According to Hoyer, every Democrat in Washington wants to intercept terrorist phone calls made to the United States, but if the United States is to be a free country, then probable cause to access them is necessary. He also said that the United States is entering the situation that its forefathers were afraid of, that of a king or executive authority.

When it comes to news coverage, Hoyer advises the use of multiple sources.

“For example, you can hear me, and then hear people who think I’m full of it,” he said.

Not all were impressed with the brief question-and-answer segment. Junior Evette Mazzo, a biology major and Democrat, felt that he was not objective when answering questions.

“He added a lot of his own spin,” Mazzo said.

The question-and-answer segment aside, Aisha Rivera, a microbiology senior, was impressed with Hoyer’s presentation.

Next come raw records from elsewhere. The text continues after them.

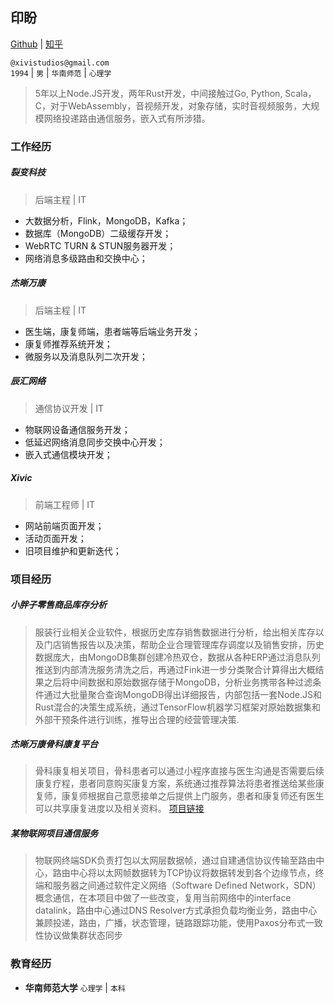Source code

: ## 印盼

[Github](https://github.com/quasipaa) |
[知乎](http://www.zhihu.com/people/mr-panda-78)  

`@xivistudios@gmail.com`  
`1994` | `男` | `华南师范` | `心理学`

> 5年以上Node.JS开发，两年Rust开发，中间接触过Go, Python, Scala，C，对于WebAssembly，音视频开发，对象存储，实时音视频服务，大规模网络投递路由通信服务，嵌入式有所涉猎。  


### 工作经历

##### 裂变科技
> 后端主程 | IT  

* 大数据分析，Flink，MongoDB，Kafka；  
* 数据库（MongoDB）二级缓存开发；
* WebRTC TURN & STUN服务器开发；
* 网络消息多级路由和交换中心；

##### 杰晰万康
> 后端主程 | IT

* 医生端，康复师端，患者端等后端业务开发；
* 康复师推荐系统开发；  
* 微服务以及消息队列二次开发；

##### 辰汇网络
>  通信协议开发 | IT

* 物联网设备通信服务开发；
* 低延迟网络消息同步交换中心开发；
* 嵌入式通信模块开发；

##### Xivic
> 前端工程师 | IT

* 网站前端页面开发；
* 活动页面开发；  
* 旧项目维护和更新迭代；


### 项目经历

##### 小胖子零售商品库存分析
> 服装行业相关企业软件，根据历史库存销售数据进行分析，给出相关库存以及门店销售报告以及决策，帮助企业合理管理库存调度以及销售安排，历史数据庞大，由MongoDB集群创建冷热双仓，数据从各种ERP通过消息队列推送到内部清洗服务清洗之后，再通过Fink进一步分类聚合计算得出大概结果之后将中间数据和原始数据存储于MongoDB，分析业务携带各种过滤条件通过大批量聚合查询MongoDB得出详细报告，内部包括一套Node.JS和Rust混合的决策生成系统，通过TensorFlow机器学习框架对原始数据集和外部干预条件进行训练，推导出合理的经营管理决策.

##### 杰晰万康骨科康复平台
> 骨科康复相关项目，骨科患者可以通过小程序直接与医生沟通是否需要后续康复疗程，患者同意购买康复方案，系统通过推荐算法将患者推送给某些康复师，康复师根据自己意愿接单之后提供上门服务，患者和康复师还有医生可以共享康复进度以及相关资料。
[项目链接](https://jessehealth.com)

##### 某物联网项目通信服务
> 物联网终端SDK负责打包以太网层数据帧，通过自建通信协议传输至路由中心，路由中心将以太网帧数据转为TCP协议将数据转发到各个边缘节点，终端和服务器之间通过软件定义网络（Software Defined Network，SDN）概念通信，在本项目中做了一些改变，复用当前网络中的interface datalink，路由中心通过DNS Resolver方式承担负载均衡业务，路由中心兼顾投递，路由，广播，状态管理，链路跟踪功能，使用Paxos分布式一致性协议做集群状态同步


### 教育经历

* **华南师范大学** `心理学` | `本科`
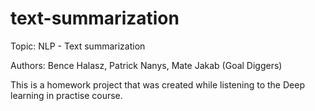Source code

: # text-summarization

Topic: NLP - Text summarization

Authors: Bence Halasz, Patrick Nanys, Mate Jakab (Goal Diggers)

This is a homework project that was created while listening to the Deep learning in practise course.
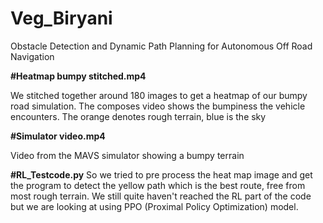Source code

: # Veg_Biryani
Obstacle Detection and Dynamic Path Planning for Autonomous Off Road Navigation

**#Heatmap bumpy stitched.mp4**

We stitched together around 180 images to get a heatmap of our bumpy road simulation. The composes video shows the bumpiness the vehicle encounters. The orange denotes rough terrain, blue is the sky

**#Simulator video.mp4**

Video from the MAVS simulator showing a bumpy terrain

**#RL_Testcode.py**
So we tried to pre process the heat map image and get the program to detect the yellow path which is the best route, free from most rough terrain. We still quite haven't reached the RL part of the code but we are looking at using PPO (Proximal Policy Optimization) model.
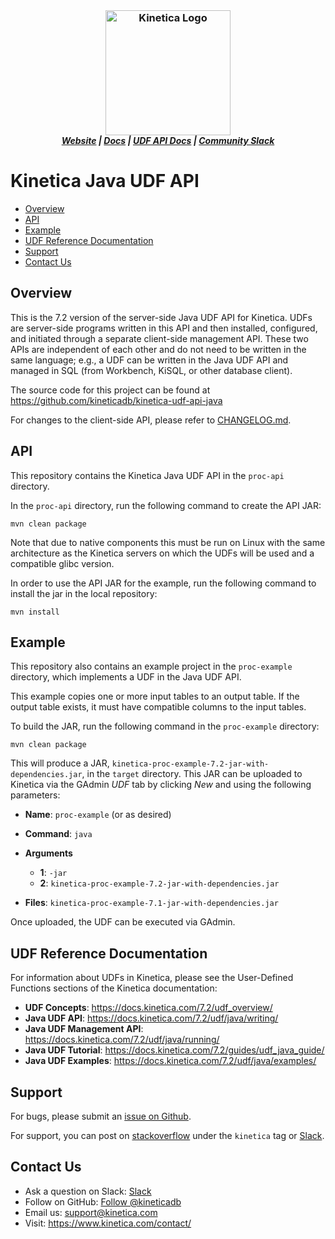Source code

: <h3 align="center" style="margin:0px">
	<img width="200" src="https://www.kinetica.com/wp-content/uploads/2018/08/kinetica_logo.svg" alt="Kinetica Logo"/>
</h3>
<h5 align="center" style="margin:0px">
	<a href="https://www.kinetica.com/">Website</a>
	|
	<a href="https://docs.kinetica.com/7.2/">Docs</a>
	|
	<a href="https://docs.kinetica.com/7.2/udf/java/writing/">UDF API Docs</a>
	|
	<a href="https://join.slack.com/t/kinetica-community/shared_invite/zt-1bt9x3mvr-uMKrXlSDXfy3oU~sKi84qg">Community Slack</a>   
</h5>


# Kinetica Java UDF API

-  [Overview](#overview)
-  [API](#api)
-  [Example](#example)
-  [UDF Reference Documentation](#udf-reference-documentation)
-  [Support](#support)
-  [Contact Us](#contact-us)


## Overview

This is the 7.2 version of the server-side Java UDF API for Kinetica.  UDFs
are server-side programs written in this API and then installed, configured, and
initiated through a separate client-side management API.  These two APIs are
independent of each other and do not need to be written in the same language;
e.g., a UDF can be written in the Java UDF API and managed in SQL (from
Workbench, KiSQL, or other database client).

The source code for this project can be found at
https://github.com/kineticadb/kinetica-udf-api-java

For changes to the client-side API, please refer to
[CHANGELOG.md](CHANGELOG.md).


## API

This repository contains the Kinetica Java UDF API in the `proc-api` directory.

In the `proc-api` directory, run the following command to create the API JAR:

    mvn clean package

Note that due to native components this must be run on Linux with the same
architecture as the Kinetica servers on which the UDFs will be used and a
compatible glibc version.


In order to use the API JAR for the example, run the following command to
install the jar in the local repository:

    mvn install


## Example

This repository also contains an example project in the `proc-example`
directory, which implements a UDF in the Java UDF API.

This example copies one or more input tables to an output table. If the
output table exists, it must have compatible columns to the input tables.

To build the JAR, run the following command in the `proc-example` directory:

    mvn clean package

This will produce a JAR, `kinetica-proc-example-7.2-jar-with-dependencies.jar`,
in the `target` directory. This JAR can be uploaded to Kinetica via the GAdmin
*UDF* tab by clicking *New* and using the following parameters:

* **Name**: `proc-example` (or as desired)
* **Command**: `java`
* **Arguments**

  * **1**: `-jar`
  * **2**: `kinetica-proc-example-7.2-jar-with-dependencies.jar`

* **Files**: `kinetica-proc-example-7.1-jar-with-dependencies.jar`

Once uploaded, the UDF can be executed via GAdmin.


## UDF Reference Documentation

For information about UDFs in Kinetica, please see the User-Defined Functions
sections of the Kinetica documentation:

* **UDF Concepts**:  https://docs.kinetica.com/7.2/udf_overview/
* **Java UDF API**:  https://docs.kinetica.com/7.2/udf/java/writing/
* **Java UDF Management API**:  https://docs.kinetica.com/7.2/udf/java/running/
* **Java UDF Tutorial**:  https://docs.kinetica.com/7.2/guides/udf_java_guide/
* **Java UDF Examples**:  https://docs.kinetica.com/7.2/udf/java/examples/


## Support

For bugs, please submit an
[issue on Github](https://github.com/kineticadb/kinetica-udf-api-java/issues).

For support, you can post on
[stackoverflow](https://stackoverflow.com/questions/tagged/kinetica) under the
``kinetica`` tag or
[Slack](https://join.slack.com/t/kinetica-community/shared_invite/zt-1bt9x3mvr-uMKrXlSDXfy3oU~sKi84qg).


## Contact Us

* Ask a question on Slack:
  [Slack](https://join.slack.com/t/kinetica-community/shared_invite/zt-1bt9x3mvr-uMKrXlSDXfy3oU~sKi84qg)
* Follow on GitHub:
  [Follow @kineticadb](https://github.com/kineticadb) 
* Email us:  <support@kinetica.com>
* Visit:  <https://www.kinetica.com/contact/>
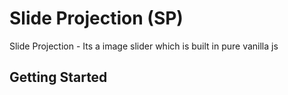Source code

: # Slide Projection (SP)
Slide Projection - Its a image slider which is built in pure vanilla js

## Getting Started
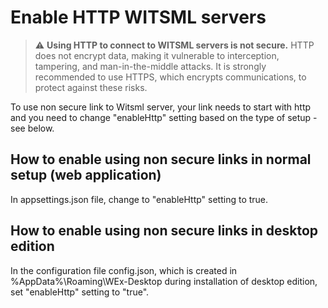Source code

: # Enable HTTP WITSML servers

> :warning: **Using HTTP to connect to WITSML servers is not secure.** HTTP does not encrypt data, making it vulnerable to interception, tampering, and man-in-the-middle attacks. It is strongly recommended to use HTTPS, which encrypts communications, to protect against these risks.

To use non secure link to Witsml server, your link needs to start with http and you need to change "enableHttp" setting based on the type of setup - see below.

## How to enable using non secure links in normal setup (web application)

In appsettings.json file, change to "enableHttp" setting to true.

## How to enable using non secure links in desktop edition

In the configuration file config.json, which is created in %AppData%\Roaming\WEx-Desktop during installation of desktop edition, set "enableHttp" setting to "true".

“Overall, it is great that there is discussion taking place, people coming and awareness being raised,” Rivera said. Rivera, as well as Mazzo, came for the pizza, but stayed for the politics.

Senior and political science major Joel Rostetter was happy that Hoyer called him out during the event for wearing a shirt supporting Florida Congressman Jim Davis, who is running for the governorship this year. Rostetter said that he attended the event primarily to get the word out about his candidate, but also came for the pizza and the speaker.

“I liked how he talked about U.S. and private fiscal responsibility, especially to our demographic,” he said. “College kids spend money like it’s going out of style.”